HOW TO COMPLETE THIS TASK —
Copy each line containing the word "License" from the records that follow, please.

PROVIDED RECORDS —
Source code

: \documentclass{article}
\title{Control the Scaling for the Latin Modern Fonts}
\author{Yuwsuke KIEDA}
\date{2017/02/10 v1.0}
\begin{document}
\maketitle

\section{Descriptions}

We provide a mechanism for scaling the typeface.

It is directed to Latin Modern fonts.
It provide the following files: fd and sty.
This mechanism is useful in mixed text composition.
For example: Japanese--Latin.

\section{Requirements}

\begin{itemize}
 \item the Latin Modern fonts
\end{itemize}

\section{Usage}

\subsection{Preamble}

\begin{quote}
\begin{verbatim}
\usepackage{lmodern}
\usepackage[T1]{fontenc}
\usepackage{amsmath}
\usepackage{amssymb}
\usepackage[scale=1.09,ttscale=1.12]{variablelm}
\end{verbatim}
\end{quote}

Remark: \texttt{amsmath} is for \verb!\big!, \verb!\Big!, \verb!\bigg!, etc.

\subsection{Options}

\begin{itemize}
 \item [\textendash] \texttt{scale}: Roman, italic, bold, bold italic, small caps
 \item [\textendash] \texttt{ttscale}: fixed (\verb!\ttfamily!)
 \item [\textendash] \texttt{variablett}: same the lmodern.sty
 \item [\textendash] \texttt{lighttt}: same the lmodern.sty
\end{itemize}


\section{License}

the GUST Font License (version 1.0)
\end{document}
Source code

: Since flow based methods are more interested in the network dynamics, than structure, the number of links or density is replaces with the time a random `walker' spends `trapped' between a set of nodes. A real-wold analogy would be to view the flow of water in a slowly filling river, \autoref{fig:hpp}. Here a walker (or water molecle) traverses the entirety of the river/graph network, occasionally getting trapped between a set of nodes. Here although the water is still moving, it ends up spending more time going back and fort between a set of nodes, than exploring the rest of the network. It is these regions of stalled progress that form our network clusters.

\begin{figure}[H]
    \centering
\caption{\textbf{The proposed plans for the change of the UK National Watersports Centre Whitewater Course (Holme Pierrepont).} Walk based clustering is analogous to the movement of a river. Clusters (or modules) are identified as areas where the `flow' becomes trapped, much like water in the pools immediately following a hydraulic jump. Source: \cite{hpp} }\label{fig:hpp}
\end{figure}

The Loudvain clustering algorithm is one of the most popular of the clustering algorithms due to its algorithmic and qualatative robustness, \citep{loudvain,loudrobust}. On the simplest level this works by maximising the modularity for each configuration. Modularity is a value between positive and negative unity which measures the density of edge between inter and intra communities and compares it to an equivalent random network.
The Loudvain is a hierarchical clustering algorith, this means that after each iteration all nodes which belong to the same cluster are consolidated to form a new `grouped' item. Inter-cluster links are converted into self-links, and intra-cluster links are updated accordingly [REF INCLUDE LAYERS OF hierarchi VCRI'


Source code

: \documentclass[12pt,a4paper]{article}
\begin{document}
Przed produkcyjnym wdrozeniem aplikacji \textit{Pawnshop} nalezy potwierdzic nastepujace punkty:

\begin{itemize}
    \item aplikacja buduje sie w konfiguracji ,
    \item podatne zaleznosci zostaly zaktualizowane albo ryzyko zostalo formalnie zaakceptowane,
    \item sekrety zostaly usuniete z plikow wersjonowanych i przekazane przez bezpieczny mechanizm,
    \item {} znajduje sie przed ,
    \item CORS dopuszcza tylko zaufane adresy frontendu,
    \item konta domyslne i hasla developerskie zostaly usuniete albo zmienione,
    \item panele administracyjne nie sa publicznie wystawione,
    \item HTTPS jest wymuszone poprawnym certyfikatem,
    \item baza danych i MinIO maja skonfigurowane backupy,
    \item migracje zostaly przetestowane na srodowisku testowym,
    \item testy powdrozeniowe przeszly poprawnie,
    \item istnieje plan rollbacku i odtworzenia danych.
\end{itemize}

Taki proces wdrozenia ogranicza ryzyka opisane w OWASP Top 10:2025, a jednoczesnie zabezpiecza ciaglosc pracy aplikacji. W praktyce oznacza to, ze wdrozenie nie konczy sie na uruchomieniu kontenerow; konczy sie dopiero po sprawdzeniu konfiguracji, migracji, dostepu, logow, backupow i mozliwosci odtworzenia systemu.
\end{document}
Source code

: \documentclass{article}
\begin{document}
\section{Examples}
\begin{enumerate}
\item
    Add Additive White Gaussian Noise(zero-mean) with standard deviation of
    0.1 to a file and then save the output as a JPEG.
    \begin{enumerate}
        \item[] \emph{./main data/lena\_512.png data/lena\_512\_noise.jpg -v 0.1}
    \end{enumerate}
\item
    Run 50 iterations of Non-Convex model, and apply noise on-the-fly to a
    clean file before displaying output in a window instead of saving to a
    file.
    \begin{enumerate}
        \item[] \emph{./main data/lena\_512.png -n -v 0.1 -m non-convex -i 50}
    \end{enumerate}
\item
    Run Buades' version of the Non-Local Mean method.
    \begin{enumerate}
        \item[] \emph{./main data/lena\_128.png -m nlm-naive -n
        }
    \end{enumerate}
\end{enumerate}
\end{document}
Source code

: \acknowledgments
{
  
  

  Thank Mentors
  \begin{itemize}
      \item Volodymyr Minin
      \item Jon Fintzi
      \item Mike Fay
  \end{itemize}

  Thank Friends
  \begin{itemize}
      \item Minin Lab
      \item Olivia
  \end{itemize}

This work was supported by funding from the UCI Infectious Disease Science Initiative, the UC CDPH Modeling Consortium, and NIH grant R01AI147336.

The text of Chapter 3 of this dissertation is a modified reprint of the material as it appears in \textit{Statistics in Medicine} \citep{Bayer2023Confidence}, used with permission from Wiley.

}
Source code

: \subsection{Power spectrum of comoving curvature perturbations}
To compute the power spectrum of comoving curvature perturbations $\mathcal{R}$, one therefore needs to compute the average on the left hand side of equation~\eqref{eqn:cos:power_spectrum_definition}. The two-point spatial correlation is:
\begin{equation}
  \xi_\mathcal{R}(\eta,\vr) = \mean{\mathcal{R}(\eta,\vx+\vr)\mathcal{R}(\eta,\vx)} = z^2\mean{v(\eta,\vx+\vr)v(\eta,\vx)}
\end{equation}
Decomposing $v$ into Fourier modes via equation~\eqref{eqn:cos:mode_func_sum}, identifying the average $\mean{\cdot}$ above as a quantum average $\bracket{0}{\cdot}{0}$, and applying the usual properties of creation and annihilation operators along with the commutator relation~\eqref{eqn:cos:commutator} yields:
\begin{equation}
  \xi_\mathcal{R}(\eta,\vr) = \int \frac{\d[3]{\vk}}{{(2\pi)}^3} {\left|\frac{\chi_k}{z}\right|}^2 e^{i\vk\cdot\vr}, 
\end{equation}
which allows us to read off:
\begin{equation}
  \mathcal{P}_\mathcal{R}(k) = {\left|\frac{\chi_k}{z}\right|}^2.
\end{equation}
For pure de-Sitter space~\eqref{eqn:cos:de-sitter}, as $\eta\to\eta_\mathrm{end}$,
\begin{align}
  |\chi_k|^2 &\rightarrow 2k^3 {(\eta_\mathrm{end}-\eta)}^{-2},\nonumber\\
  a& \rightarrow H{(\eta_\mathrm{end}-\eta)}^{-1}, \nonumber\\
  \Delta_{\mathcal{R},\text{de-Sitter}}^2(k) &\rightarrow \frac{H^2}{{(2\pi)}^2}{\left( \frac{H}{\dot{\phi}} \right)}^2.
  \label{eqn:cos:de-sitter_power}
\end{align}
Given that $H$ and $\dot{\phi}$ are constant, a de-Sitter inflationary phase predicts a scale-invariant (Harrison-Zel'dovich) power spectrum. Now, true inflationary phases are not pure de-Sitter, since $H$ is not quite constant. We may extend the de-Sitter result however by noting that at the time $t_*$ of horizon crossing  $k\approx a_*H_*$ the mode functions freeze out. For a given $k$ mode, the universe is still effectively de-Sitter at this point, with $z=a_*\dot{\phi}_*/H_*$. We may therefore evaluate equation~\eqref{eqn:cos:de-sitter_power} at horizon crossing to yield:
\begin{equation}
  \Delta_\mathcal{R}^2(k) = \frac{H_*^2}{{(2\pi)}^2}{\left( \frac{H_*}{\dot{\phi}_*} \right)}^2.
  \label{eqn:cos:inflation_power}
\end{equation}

EXERCISE SOLUTION —
\section{License}
the GUST Font License (version 1.0)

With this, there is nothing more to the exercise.